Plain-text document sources

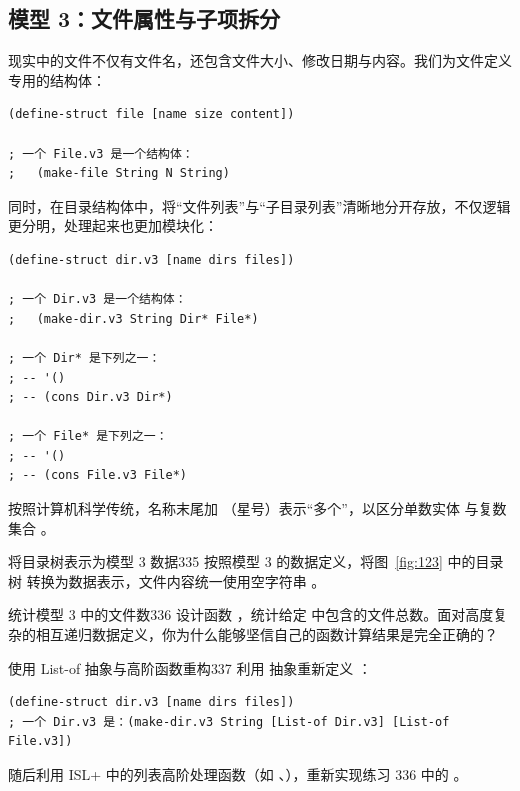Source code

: \subsection{模型 3：文件属性与子项拆分}

现实中的文件不仅有文件名，还包含文件大小、修改日期与内容。我们为文件定义专用的结构体：

\begin{lstlisting}[language=BSL]
(define-struct file [name size content])

; 一个 File.v3 是一个结构体：
;   (make-file String N String)
\end{lstlisting}

同时，在目录结构体中，将“文件列表”与“子目录列表”清晰地分开存放，不仅逻辑更分明，处理起来也更加模块化：

\begin{lstlisting}[language=BSL]
(define-struct dir.v3 [name dirs files])

; 一个 Dir.v3 是一个结构体：
;   (make-dir.v3 String Dir* File*)

; 一个 Dir* 是下列之一：
; -- '()
; -- (cons Dir.v3 Dir*)

; 一个 File* 是下列之一：
; -- '()
; -- (cons File.v3 File*)
\end{lstlisting}

按照计算机科学传统，名称末尾加 \code{*}（星号）表示“多个”，以区分单数实体  与复数集合 。

\begin{exercise}{将目录树表示为模型 3 数据}{335}
按照模型 3 的数据定义，将图~\ref{fig:123} 中的目录树  转换为数据表示，文件内容统一使用空字符串 。
\end{exercise}

\begin{exercise}{统计模型 3 中的文件数}{336}
设计函数 ，统计给定  中包含的文件总数。面对高度复杂的相互递归数据定义，你为什么能够坚信自己的函数计算结果是完全正确的？
\end{exercise}

\begin{exercise}{使用 List-of 抽象与高阶函数重构}{337}
利用  抽象重新定义 ：
\begin{lstlisting}[language=BSL]
(define-struct dir.v3 [name dirs files])
; 一个 Dir.v3 是：(make-dir.v3 String [List-of Dir.v3] [List-of File.v3])
\end{lstlisting}
随后利用 ISL+ 中的列表高阶处理函数（如 、），重新实现练习 336 中的 。
\end{exercise}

Problem details >> Leave out the pictures and print every line of the data exactly.

Problem solution >>
Source code

: \subsection{模型 3：文件属性与子项拆分}

现实中的文件不仅有文件名，还包含文件大小、修改日期与内容。我们为文件定义专用的结构体：

\begin{lstlisting}[language=BSL]
(define-struct file [name size content])

; 一个 File.v3 是一个结构体：
;   (make-file String N String)
\end{lstlisting}

同时，在目录结构体中，将“文件列表”与“子目录列表”清晰地分开存放，不仅逻辑更分明，处理起来也更加模块化：

\begin{lstlisting}[language=BSL]
(define-struct dir.v3 [name dirs files])

; 一个 Dir.v3 是一个结构体：
;   (make-dir.v3 String Dir* File*)

; 一个 Dir* 是下列之一：
; -- '()
; -- (cons Dir.v3 Dir*)

; 一个 File* 是下列之一：
; -- '()
; -- (cons File.v3 File*)
\end{lstlisting}

按照计算机科学传统，名称末尾加 \code{*}（星号）表示“多个”，以区分单数实体  与复数集合 。

\begin{exercise}{将目录树表示为模型 3 数据}{335}
按照模型 3 的数据定义，将图~\ref{fig:123} 中的目录树  转换为数据表示，文件内容统一使用空字符串 。
\end{exercise}

\begin{exercise}{统计模型 3 中的文件数}{336}
设计函数 ，统计给定  中包含的文件总数。面对高度复杂的相互递归数据定义，你为什么能够坚信自己的函数计算结果是完全正确的？
\end{exercise}

\begin{exercise}{使用 List-of 抽象与高阶函数重构}{337}
利用  抽象重新定义 ：
\begin{lstlisting}[language=BSL]
(define-struct dir.v3 [name dirs files])
; 一个 Dir.v3 是：(make-dir.v3 String [List-of Dir.v3] [List-of File.v3])
\end{lstlisting}
随后利用 ISL+ 中的列表高阶处理函数（如 、），重新实现练习 336 中的 。
\end{exercise}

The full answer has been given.